The annualised GDP for Canada reached 2.6%, surpassing the predicted 0.5% in the third quarter

    by VT Markets
    /
    Nov 29, 2025

    Canada’s GDP annualised growth for the third quarter was reported at 2.6%, far surpassing the anticipated 0.5%. This points to a stronger economic performance than predicted, indicating resilience in the economy.

    Market analysts may examine this data for its implications on monetary policy and the broader economic outlook. The unexpected growth could have an impact on the Bank of Canada’s future decisions related to interest rates and economic strategies.

    Economic Impact and Policy Shifts

    Further updates and analyses will reveal how this data affects market dynamics and Canadian economic projections. Given the surprisingly strong 2.6% annualized GDP growth in the third quarter, our expectations for the Bank of Canada’s policy have shifted. This data, reported today on November 28, 2025, points to an economy that is much hotter than previously thought. The focus now turns to the Bank’s upcoming rate decision on December 10th, where the chance of a hawkish hold has increased significantly.

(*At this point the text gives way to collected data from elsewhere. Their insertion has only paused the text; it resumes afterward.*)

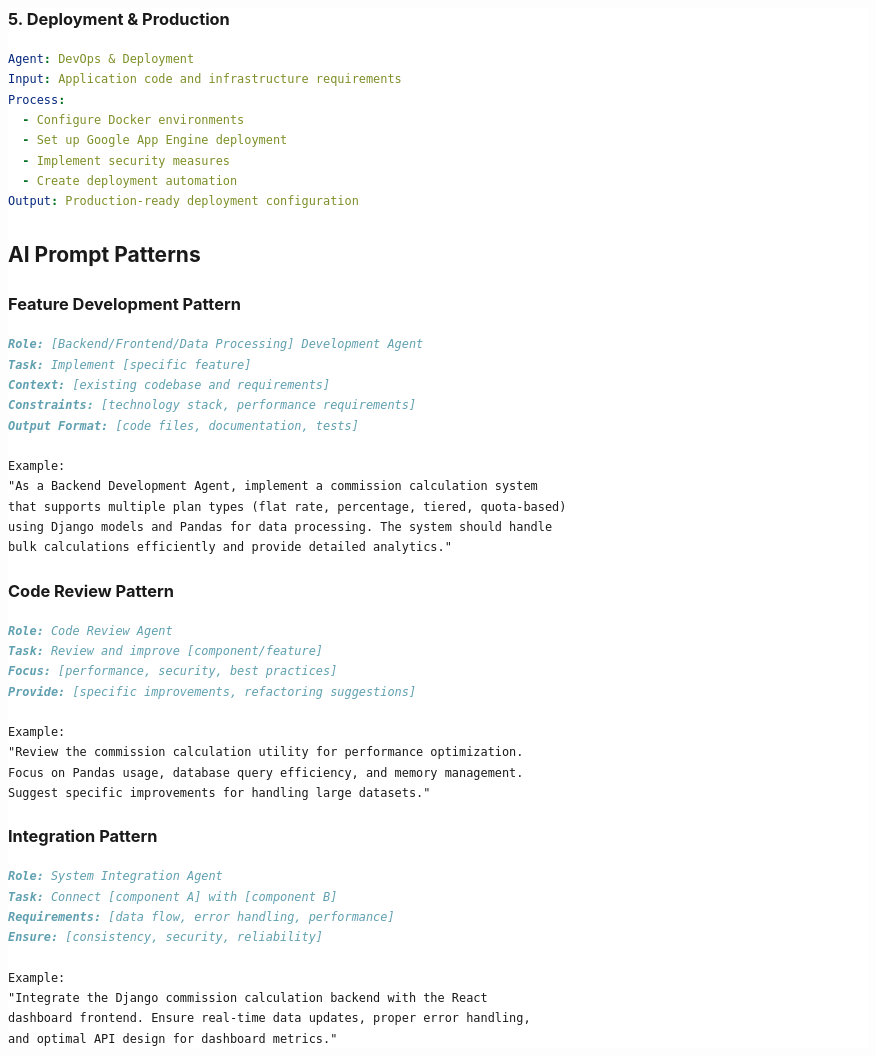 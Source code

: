 ### 5. Deployment & Production
```yaml
Agent: DevOps & Deployment
Input: Application code and infrastructure requirements
Process:
  - Configure Docker environments
  - Set up Google App Engine deployment
  - Implement security measures
  - Create deployment automation
Output: Production-ready deployment configuration
```

## AI Prompt Patterns

### Feature Development Pattern
```markdown
Role: [Backend/Frontend/Data Processing] Development Agent
Task: Implement [specific feature]
Context: [existing codebase and requirements]
Constraints: [technology stack, performance requirements]
Output Format: [code files, documentation, tests]

Example:
"As a Backend Development Agent, implement a commission calculation system
that supports multiple plan types (flat rate, percentage, tiered, quota-based)
using Django models and Pandas for data processing. The system should handle
bulk calculations efficiently and provide detailed analytics."
```

### Code Review Pattern
```markdown
Role: Code Review Agent
Task: Review and improve [component/feature]
Focus: [performance, security, best practices]
Provide: [specific improvements, refactoring suggestions]

Example:
"Review the commission calculation utility for performance optimization.
Focus on Pandas usage, database query efficiency, and memory management.
Suggest specific improvements for handling large datasets."
```

### Integration Pattern
```markdown
Role: System Integration Agent
Task: Connect [component A] with [component B]
Requirements: [data flow, error handling, performance]
Ensure: [consistency, security, reliability]

Example:
"Integrate the Django commission calculation backend with the React
dashboard frontend. Ensure real-time data updates, proper error handling,
and optimal API design for dashboard metrics."
```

    We should now be pricing in a lower probability of rate cuts in the first half of 2026. With the latest CPI data from October showing inflation remaining sticky at 3.1%, this GDP report gives the Bank of Canada cover to keep rates elevated to ensure inflation returns to its 2% target. Traders in interest rate derivatives should consider positions that will benefit from rates staying higher for longer.

    This economic strength is a bullish signal for the Canadian dollar. The last Labour Force Survey released in early November already showed a robust jobs market with the unemployment rate at a low 5.4%, and this GDP print adds more fuel. We anticipate increased interest in CAD call options, especially against currencies with slowing economies.

    Market Dynamics and Volatility

    For equity derivatives, the outlook is mixed, which suggests a good environment for volatility-based strategies. While strong growth is good for corporate earnings, the corresponding threat of higher interest rates for longer could pressure stock valuations. We expect to see rising implied volatility in options on the S&P/TSX 60 index as the market digests these two opposing forces.

    We’ve seen this pattern before, particularly in 2022, when stronger-than-expected economic data forced central banks globally to pivot from a dovish to a hawkish stance very quickly. That period taught us that markets can reprice aggressively on just a few key data points. Therefore, we should be prepared for heightened volatility in Canadian assets over the next several weeks.